Work request → The answer must be an exact copy of the entries that follow, with all images removed.

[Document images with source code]
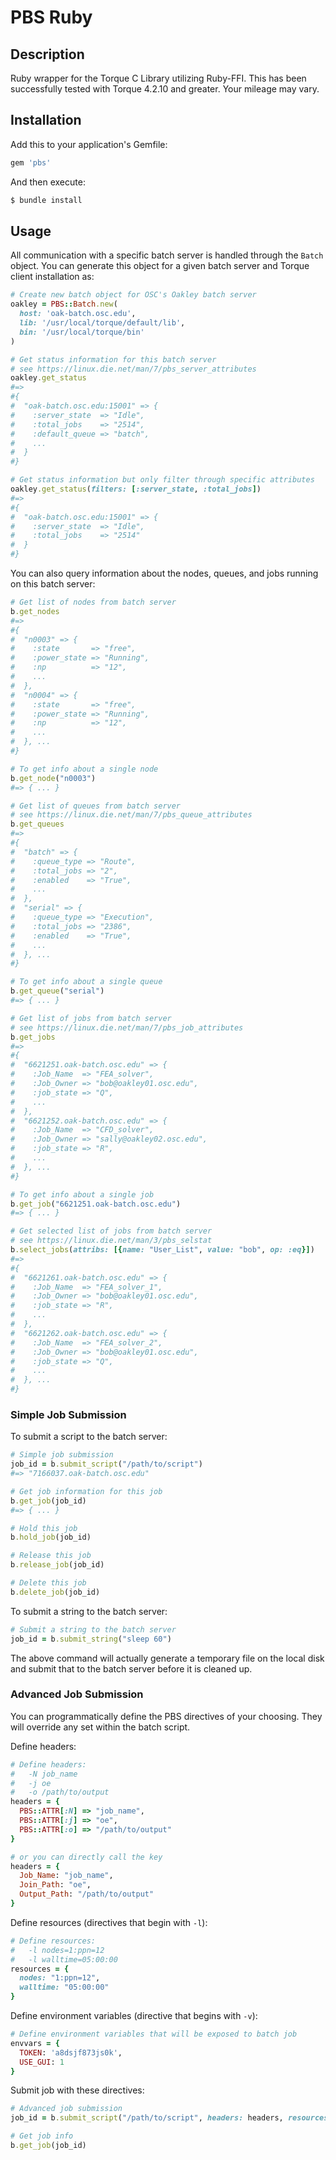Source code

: # PBS Ruby

## Description

Ruby wrapper for the Torque C Library utilizing Ruby-FFI. This has been
successfully tested with Torque 4.2.10 and greater. Your mileage may vary.

## Installation

Add this to your application's Gemfile:

```ruby
gem 'pbs'
```

And then execute:

```bash
$ bundle install
```

## Usage

All communication with a specific batch server is handled through the `Batch`
object. You can generate this object for a given batch server and Torque client
installation as:

```ruby
# Create new batch object for OSC's Oakley batch server
oakley = PBS::Batch.new(
  host: 'oak-batch.osc.edu',
  lib: '/usr/local/torque/default/lib',
  bin: '/usr/local/torque/bin'
)

# Get status information for this batch server
# see https://linux.die.net/man/7/pbs_server_attributes
oakley.get_status
#=>
#{
#  "oak-batch.osc.edu:15001" => {
#    :server_state  => "Idle",
#    :total_jobs    => "2514",
#    :default_queue => "batch",
#    ...
#  }
#}

# Get status information but only filter through specific attributes
oakley.get_status(filters: [:server_state, :total_jobs])
#=>
#{
#  "oak-batch.osc.edu:15001" => {
#    :server_state  => "Idle",
#    :total_jobs    => "2514"
#  }
#}
```

You can also query information about the nodes, queues, and jobs running on
this batch server:

```ruby
# Get list of nodes from batch server
b.get_nodes
#=>
#{
#  "n0003" => {
#    :state       => "free",
#    :power_state => "Running",
#    :np          => "12",
#    ...
#  },
#  "n0004" => {
#    :state       => "free",
#    :power_state => "Running",
#    :np          => "12",
#    ...
#  }, ...
#}

# To get info about a single node
b.get_node("n0003")
#=> { ... }

# Get list of queues from batch server
# see https://linux.die.net/man/7/pbs_queue_attributes
b.get_queues
#=>
#{
#  "batch" => {
#    :queue_type => "Route",
#    :total_jobs => "2",
#    :enabled    => "True",
#    ...
#  },
#  "serial" => {
#    :queue_type => "Execution",
#    :total_jobs => "2386",
#    :enabled    => "True",
#    ...
#  }, ...
#}

# To get info about a single queue
b.get_queue("serial")
#=> { ... }

# Get list of jobs from batch server
# see https://linux.die.net/man/7/pbs_job_attributes
b.get_jobs
#=>
#{
#  "6621251.oak-batch.osc.edu" => {
#    :Job_Name  => "FEA_solver",
#    :Job_Owner => "bob@oakley01.osc.edu",
#    :job_state => "Q",
#    ...
#  },
#  "6621252.oak-batch.osc.edu" => {
#    :Job_Name  => "CFD_solver",
#    :Job_Owner => "sally@oakley02.osc.edu",
#    :job_state => "R",
#    ...
#  }, ...
#}

# To get info about a single job
b.get_job("6621251.oak-batch.osc.edu")
#=> { ... }

# Get selected list of jobs from batch server
# see https://linux.die.net/man/3/pbs_selstat
b.select_jobs(attribs: [{name: "User_List", value: "bob", op: :eq}])
#=>
#{
#  "6621261.oak-batch.osc.edu" => {
#    :Job_Name  => "FEA_solver_1",
#    :Job_Owner => "bob@oakley01.osc.edu",
#    :job_state => "R",
#    ...
#  },
#  "6621262.oak-batch.osc.edu" => {
#    :Job_Name  => "FEA_solver_2",
#    :Job_Owner => "bob@oakley01.osc.edu",
#    :job_state => "Q",
#    ...
#  }, ...
#}
```

### Simple Job Submission

To submit a script to the batch server:

```ruby
# Simple job submission
job_id = b.submit_script("/path/to/script")
#=> "7166037.oak-batch.osc.edu"

# Get job information for this job
b.get_job(job_id)
#=> { ... }

# Hold this job
b.hold_job(job_id)

# Release this job
b.release_job(job_id)

# Delete this job
b.delete_job(job_id)
```

To submit a string to the batch server:

```ruby
# Submit a string to the batch server
job_id = b.submit_string("sleep 60")
```

The above command will actually generate a temporary file on the local disk and
submit that to the batch server before it is cleaned up.

### Advanced Job Submission

You can programmatically define the PBS directives of your choosing. They will
override any set within the batch script.

Define headers:

```ruby
# Define headers:
#   -N job_name
#   -j oe
#   -o /path/to/output
headers = {
  PBS::ATTR[:N] => "job_name",
  PBS::ATTR[:j] => "oe",
  PBS::ATTR[:o] => "/path/to/output"
}

# or you can directly call the key
headers = {
  Job_Name: "job_name",
  Join_Path: "oe",
  Output_Path: "/path/to/output"
}
```

Define resources (directives that begin with `-l`):

```ruby
# Define resources:
#   -l nodes=1:ppn=12
#   -l walltime=05:00:00
resources = {
  nodes: "1:ppn=12",
  walltime: "05:00:00"
}
```

Define environment variables (directive that begins with `-v`):

```ruby
# Define environment variables that will be exposed to batch job
envvars = {
  TOKEN: 'a8dsjf873js0k',
  USE_GUI: 1
}
```

Submit job with these directives:

```ruby
# Advanced job submission
job_id = b.submit_script("/path/to/script", headers: headers, resources: resources, envvars: envvars)

# Get job info
b.get_job(job_id)
```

Finished exercise →
Source code

: # PBS Ruby

## Description

Ruby wrapper for the Torque C Library utilizing Ruby-FFI. This has been
successfully tested with Torque 4.2.10 and greater. Your mileage may vary.

## Installation

Add this to your application's Gemfile:

```ruby
gem 'pbs'
```

And then execute:

```bash
$ bundle install
```

## Usage

All communication with a specific batch server is handled through the `Batch`
object. You can generate this object for a given batch server and Torque client
installation as:

```ruby
# Create new batch object for OSC's Oakley batch server
oakley = PBS::Batch.new(
  host: 'oak-batch.osc.edu',
  lib: '/usr/local/torque/default/lib',
  bin: '/usr/local/torque/bin'
)

# Get status information for this batch server
# see https://linux.die.net/man/7/pbs_server_attributes
oakley.get_status
#=>
#{
#  "oak-batch.osc.edu:15001" => {
#    :server_state  => "Idle",
#    :total_jobs    => "2514",
#    :default_queue => "batch",
#    ...
#  }
#}

# Get status information but only filter through specific attributes
oakley.get_status(filters: [:server_state, :total_jobs])
#=>
#{
#  "oak-batch.osc.edu:15001" => {
#    :server_state  => "Idle",
#    :total_jobs    => "2514"
#  }
#}
```

You can also query information about the nodes, queues, and jobs running on
this batch server:

```ruby
# Get list of nodes from batch server
b.get_nodes
#=>
#{
#  "n0003" => {
#    :state       => "free",
#    :power_state => "Running",
#    :np          => "12",
#    ...
#  },
#  "n0004" => {
#    :state       => "free",
#    :power_state => "Running",
#    :np          => "12",
#    ...
#  }, ...
#}

# To get info about a single node
b.get_node("n0003")
#=> { ... }

# Get list of queues from batch server
# see https://linux.die.net/man/7/pbs_queue_attributes
b.get_queues
#=>
#{
#  "batch" => {
#    :queue_type => "Route",
#    :total_jobs => "2",
#    :enabled    => "True",
#    ...
#  },
#  "serial" => {
#    :queue_type => "Execution",
#    :total_jobs => "2386",
#    :enabled    => "True",
#    ...
#  }, ...
#}

# To get info about a single queue
b.get_queue("serial")
#=> { ... }

# Get list of jobs from batch server
# see https://linux.die.net/man/7/pbs_job_attributes
b.get_jobs
#=>
#{
#  "6621251.oak-batch.osc.edu" => {
#    :Job_Name  => "FEA_solver",
#    :Job_Owner => "bob@oakley01.osc.edu",
#    :job_state => "Q",
#    ...
#  },
#  "6621252.oak-batch.osc.edu" => {
#    :Job_Name  => "CFD_solver",
#    :Job_Owner => "sally@oakley02.osc.edu",
#    :job_state => "R",
#    ...
#  }, ...
#}

# To get info about a single job
b.get_job("6621251.oak-batch.osc.edu")
#=> { ... }

# Get selected list of jobs from batch server
# see https://linux.die.net/man/3/pbs_selstat
b.select_jobs(attribs: [{name: "User_List", value: "bob", op: :eq}])
#=>
#{
#  "6621261.oak-batch.osc.edu" => {
#    :Job_Name  => "FEA_solver_1",
#    :Job_Owner => "bob@oakley01.osc.edu",
#    :job_state => "R",
#    ...
#  },
#  "6621262.oak-batch.osc.edu" => {
#    :Job_Name  => "FEA_solver_2",
#    :Job_Owner => "bob@oakley01.osc.edu",
#    :job_state => "Q",
#    ...
#  }, ...
#}
```

### Simple Job Submission

To submit a script to the batch server:

```ruby
# Simple job submission
job_id = b.submit_script("/path/to/script")
#=> "7166037.oak-batch.osc.edu"

# Get job information for this job
b.get_job(job_id)
#=> { ... }

# Hold this job
b.hold_job(job_id)

# Release this job
b.release_job(job_id)

# Delete this job
b.delete_job(job_id)
```

To submit a string to the batch server:

```ruby
# Submit a string to the batch server
job_id = b.submit_string("sleep 60")
```

The above command will actually generate a temporary file on the local disk and
submit that to the batch server before it is cleaned up.

### Advanced Job Submission

You can programmatically define the PBS directives of your choosing. They will
override any set within the batch script.

Define headers:

```ruby
# Define headers:
#   -N job_name
#   -j oe
#   -o /path/to/output
headers = {
  PBS::ATTR[:N] => "job_name",
  PBS::ATTR[:j] => "oe",
  PBS::ATTR[:o] => "/path/to/output"
}

# or you can directly call the key
headers = {
  Job_Name: "job_name",
  Join_Path: "oe",
  Output_Path: "/path/to/output"
}
```

Define resources (directives that begin with `-l`):

```ruby
# Define resources:
#   -l nodes=1:ppn=12
#   -l walltime=05:00:00
resources = {
  nodes: "1:ppn=12",
  walltime: "05:00:00"
}
```

Define environment variables (directive that begins with `-v`):

```ruby
# Define environment variables that will be exposed to batch job
envvars = {
  TOKEN: 'a8dsjf873js0k',
  USE_GUI: 1
}
```

Submit job with these directives:

```ruby
# Advanced job submission
job_id = b.submit_script("/path/to/script", headers: headers, resources: resources, envvars: envvars)

# Get job info
b.get_job(job_id)
```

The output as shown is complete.